• _TASK INSTRUCTIONS_: In your copy of the data, include no pictures and alter nothing else.

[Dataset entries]

----

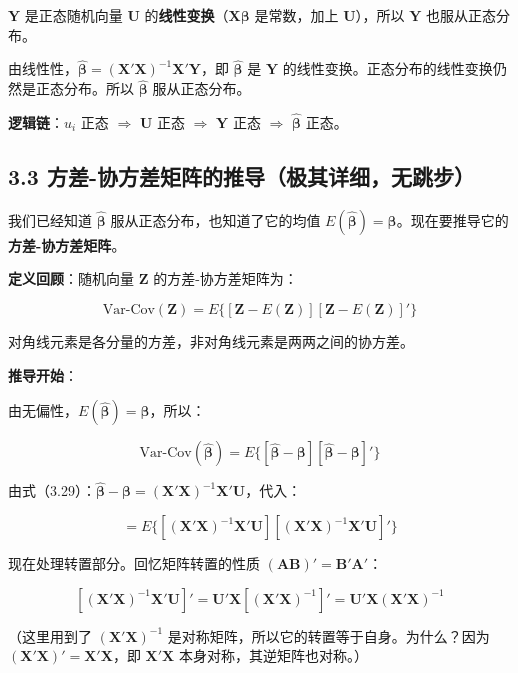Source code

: \documentclass[12pt,a4paper]{ctexart}
\begin{document}
$\mathbf{Y}$ 是正态随机向量 $\mathbf{U}$ 的\textbf{线性变换}（$\mathbf{X}\boldsymbol{\beta}$ 是常数，加上 $\mathbf{U}$），所以 $\mathbf{Y}$ 也服从正态分布。

由线性性，$\hat{\boldsymbol{\beta}} = (\mathbf{X}'\mathbf{X})^{-1}\mathbf{X}'\mathbf{Y}$，即 $\hat{\boldsymbol{\beta}}$ 是 $\mathbf{Y}$ 的线性变换。正态分布的线性变换仍然是正态分布。所以 $\hat{\boldsymbol{\beta}}$ 服从正态分布。

\textbf{逻辑链}：$u_i$ 正态 $\Rightarrow$ $\mathbf{U}$ 正态 $\Rightarrow$ $\mathbf{Y}$ 正态 $\Rightarrow$ $\hat{\boldsymbol{\beta}}$ 正态。

\subsection{3.3 方差-协方差矩阵的推导（极其详细，无跳步）}

我们已经知道 $\hat{\boldsymbol{\beta}}$ 服从正态分布，也知道了它的均值 $E(\hat{\boldsymbol{\beta}}) = \boldsymbol{\beta}$。现在要推导它的\textbf{方差-协方差矩阵}。

\textbf{定义回顾}：随机向量 $\mathbf{Z}$ 的方差-协方差矩阵为：

\[
\text{Var-Cov}(\mathbf{Z}) = E\{[\mathbf{Z} - E(\mathbf{Z})][\mathbf{Z} - E(\mathbf{Z})]'\}
\]

对角线元素是各分量的方差，非对角线元素是两两之间的协方差。

\textbf{推导开始}：

由无偏性，$E(\hat{\boldsymbol{\beta}}) = \boldsymbol{\beta}$，所以：

\[
\text{Var-Cov}(\hat{\boldsymbol{\beta}}) = E\{[\hat{\boldsymbol{\beta}} - \boldsymbol{\beta}][\hat{\boldsymbol{\beta}} - \boldsymbol{\beta}]'\}
\]

由式（3.29）：$\hat{\boldsymbol{\beta}} - \boldsymbol{\beta} = (\mathbf{X}'\mathbf{X})^{-1}\mathbf{X}'\mathbf{U}$，代入：

\[
= E\{[(\mathbf{X}'\mathbf{X})^{-1}\mathbf{X}'\mathbf{U}][(\mathbf{X}'\mathbf{X})^{-1}\mathbf{X}'\mathbf{U}]'\}
\]

现在处理转置部分。回忆矩阵转置的性质 $(\mathbf{A}\mathbf{B})' = \mathbf{B}'\mathbf{A}'$：

\[
[(\mathbf{X}'\mathbf{X})^{-1}\mathbf{X}'\mathbf{U}]' = \mathbf{U}'\mathbf{X}[(\mathbf{X}'\mathbf{X})^{-1}]' = \mathbf{U}'\mathbf{X}(\mathbf{X}'\mathbf{X})^{-1}
\]

（这里用到了 $(\mathbf{X}'\mathbf{X})^{-1}$ 是对称矩阵，所以它的转置等于自身。为什么？因为 $(\mathbf{X}'\mathbf{X})' = \mathbf{X}'\mathbf{X}$，即 $\mathbf{X}'\mathbf{X}$ 本身对称，其逆矩阵也对称。）
\end{document}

----

• _RESPONSE TO THIS EXERCISE_:
Source code

: \documentclass[12pt,a4paper]{ctexart}
\begin{document}
$\mathbf{Y}$ 是正态随机向量 $\mathbf{U}$ 的\textbf{线性变换}（$\mathbf{X}\boldsymbol{\beta}$ 是常数，加上 $\mathbf{U}$），所以 $\mathbf{Y}$ 也服从正态分布。

由线性性，$\hat{\boldsymbol{\beta}} = (\mathbf{X}'\mathbf{X})^{-1}\mathbf{X}'\mathbf{Y}$，即 $\hat{\boldsymbol{\beta}}$ 是 $\mathbf{Y}$ 的线性变换。正态分布的线性变换仍然是正态分布。所以 $\hat{\boldsymbol{\beta}}$ 服从正态分布。

\textbf{逻辑链}：$u_i$ 正态 $\Rightarrow$ $\mathbf{U}$ 正态 $\Rightarrow$ $\mathbf{Y}$ 正态 $\Rightarrow$ $\hat{\boldsymbol{\beta}}$ 正态。

\subsection{3.3 方差-协方差矩阵的推导（极其详细，无跳步）}

我们已经知道 $\hat{\boldsymbol{\beta}}$ 服从正态分布，也知道了它的均值 $E(\hat{\boldsymbol{\beta}}) = \boldsymbol{\beta}$。现在要推导它的\textbf{方差-协方差矩阵}。

\textbf{定义回顾}：随机向量 $\mathbf{Z}$ 的方差-协方差矩阵为：

\[
\text{Var-Cov}(\mathbf{Z}) = E\{[\mathbf{Z} - E(\mathbf{Z})][\mathbf{Z} - E(\mathbf{Z})]'\}
\]

对角线元素是各分量的方差，非对角线元素是两两之间的协方差。

\textbf{推导开始}：

由无偏性，$E(\hat{\boldsymbol{\beta}}) = \boldsymbol{\beta}$，所以：

\[
\text{Var-Cov}(\hat{\boldsymbol{\beta}}) = E\{[\hat{\boldsymbol{\beta}} - \boldsymbol{\beta}][\hat{\boldsymbol{\beta}} - \boldsymbol{\beta}]'\}
\]

由式（3.29）：$\hat{\boldsymbol{\beta}} - \boldsymbol{\beta} = (\mathbf{X}'\mathbf{X})^{-1}\mathbf{X}'\mathbf{U}$，代入：

\[
= E\{[(\mathbf{X}'\mathbf{X})^{-1}\mathbf{X}'\mathbf{U}][(\mathbf{X}'\mathbf{X})^{-1}\mathbf{X}'\mathbf{U}]'\}
\]

现在处理转置部分。回忆矩阵转置的性质 $(\mathbf{A}\mathbf{B})' = \mathbf{B}'\mathbf{A}'$：

\[
[(\mathbf{X}'\mathbf{X})^{-1}\mathbf{X}'\mathbf{U}]' = \mathbf{U}'\mathbf{X}[(\mathbf{X}'\mathbf{X})^{-1}]' = \mathbf{U}'\mathbf{X}(\mathbf{X}'\mathbf{X})^{-1}
\]

（这里用到了 $(\mathbf{X}'\mathbf{X})^{-1}$ 是对称矩阵，所以它的转置等于自身。为什么？因为 $(\mathbf{X}'\mathbf{X})' = \mathbf{X}'\mathbf{X}$，即 $\mathbf{X}'\mathbf{X}$ 本身对称，其逆矩阵也对称。）
\end{document}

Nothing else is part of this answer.